# Data for this task

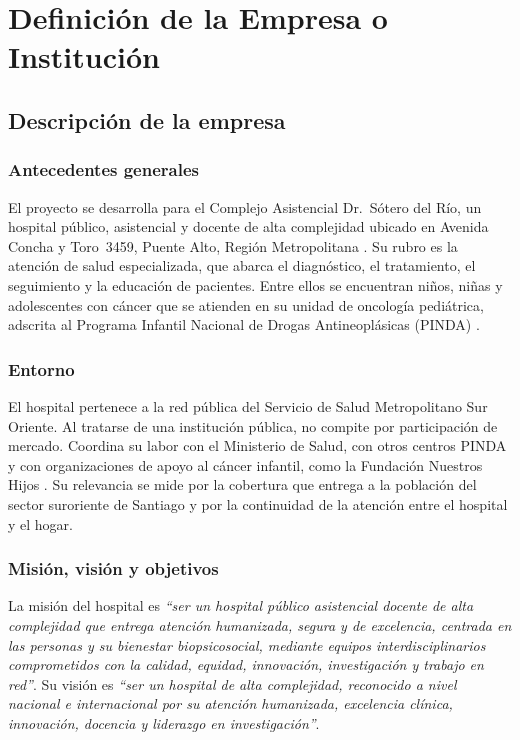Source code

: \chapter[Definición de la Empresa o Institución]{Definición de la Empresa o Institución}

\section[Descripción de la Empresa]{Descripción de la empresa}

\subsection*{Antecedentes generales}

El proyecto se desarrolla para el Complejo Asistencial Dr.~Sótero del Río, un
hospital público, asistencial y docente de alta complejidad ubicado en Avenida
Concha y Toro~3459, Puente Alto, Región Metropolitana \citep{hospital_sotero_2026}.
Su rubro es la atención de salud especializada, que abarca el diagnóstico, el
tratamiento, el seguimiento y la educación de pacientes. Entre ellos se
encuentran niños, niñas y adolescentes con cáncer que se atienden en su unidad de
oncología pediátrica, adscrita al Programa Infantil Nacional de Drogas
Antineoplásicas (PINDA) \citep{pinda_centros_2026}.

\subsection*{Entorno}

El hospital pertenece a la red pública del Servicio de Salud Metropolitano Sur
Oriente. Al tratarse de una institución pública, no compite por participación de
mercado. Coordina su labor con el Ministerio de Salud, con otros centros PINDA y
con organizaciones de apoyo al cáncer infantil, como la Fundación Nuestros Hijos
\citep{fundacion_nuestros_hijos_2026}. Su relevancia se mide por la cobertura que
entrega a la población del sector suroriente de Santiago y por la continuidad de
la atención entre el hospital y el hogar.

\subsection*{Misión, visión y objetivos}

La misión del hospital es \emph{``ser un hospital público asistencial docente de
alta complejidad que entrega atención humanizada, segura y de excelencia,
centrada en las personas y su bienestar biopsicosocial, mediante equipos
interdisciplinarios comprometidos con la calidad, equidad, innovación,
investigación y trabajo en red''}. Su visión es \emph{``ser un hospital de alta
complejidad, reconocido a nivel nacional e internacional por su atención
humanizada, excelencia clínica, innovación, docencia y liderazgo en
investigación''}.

...

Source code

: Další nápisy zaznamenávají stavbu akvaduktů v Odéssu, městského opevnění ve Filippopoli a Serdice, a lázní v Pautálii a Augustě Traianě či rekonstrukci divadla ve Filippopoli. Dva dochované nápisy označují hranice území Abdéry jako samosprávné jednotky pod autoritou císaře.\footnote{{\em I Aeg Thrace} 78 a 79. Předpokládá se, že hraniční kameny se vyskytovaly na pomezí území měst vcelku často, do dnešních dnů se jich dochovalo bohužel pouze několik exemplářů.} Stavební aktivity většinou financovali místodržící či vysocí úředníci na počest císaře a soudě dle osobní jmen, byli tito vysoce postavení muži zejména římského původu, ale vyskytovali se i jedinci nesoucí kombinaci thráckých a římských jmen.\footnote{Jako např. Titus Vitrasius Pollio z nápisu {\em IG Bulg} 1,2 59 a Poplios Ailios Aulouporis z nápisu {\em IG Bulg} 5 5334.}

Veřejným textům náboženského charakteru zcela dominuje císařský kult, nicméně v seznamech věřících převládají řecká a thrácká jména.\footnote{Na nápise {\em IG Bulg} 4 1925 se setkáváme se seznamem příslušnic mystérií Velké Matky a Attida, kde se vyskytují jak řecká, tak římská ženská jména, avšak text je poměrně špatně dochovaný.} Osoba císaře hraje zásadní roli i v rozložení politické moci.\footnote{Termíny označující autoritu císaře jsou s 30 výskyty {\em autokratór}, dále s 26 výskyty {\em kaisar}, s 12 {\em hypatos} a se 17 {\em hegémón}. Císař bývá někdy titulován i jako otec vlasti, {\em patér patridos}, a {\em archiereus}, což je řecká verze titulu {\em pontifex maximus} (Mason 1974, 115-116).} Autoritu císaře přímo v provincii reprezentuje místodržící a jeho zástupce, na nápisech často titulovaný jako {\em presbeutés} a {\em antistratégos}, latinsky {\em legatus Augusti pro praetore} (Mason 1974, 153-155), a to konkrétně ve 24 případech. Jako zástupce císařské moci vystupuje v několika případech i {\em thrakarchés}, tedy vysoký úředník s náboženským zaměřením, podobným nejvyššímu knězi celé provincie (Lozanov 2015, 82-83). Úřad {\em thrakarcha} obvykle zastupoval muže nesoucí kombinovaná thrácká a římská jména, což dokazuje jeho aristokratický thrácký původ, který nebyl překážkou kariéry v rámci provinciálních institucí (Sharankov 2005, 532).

# Directions for this task
Produce a word-for-word copy of everything above from the line holding "la atención entre el hospital y el hogar." down to the line holding "investigación y trabajo", with both of those lines kept.

# Your response
la atención entre el hospital y el hogar.

\subsection*{Misión, visión y objetivos}

La misión del hospital es \emph{``ser un hospital público asistencial docente de
alta complejidad que entrega atención humanizada, segura y de excelencia,
centrada en las personas y su bienestar biopsicosocial, mediante equipos
interdisciplinarios comprometidos con la calidad, equidad, innovación,
investigación y trabajo en red''}. Su visión es \emph{``ser un hospital de alta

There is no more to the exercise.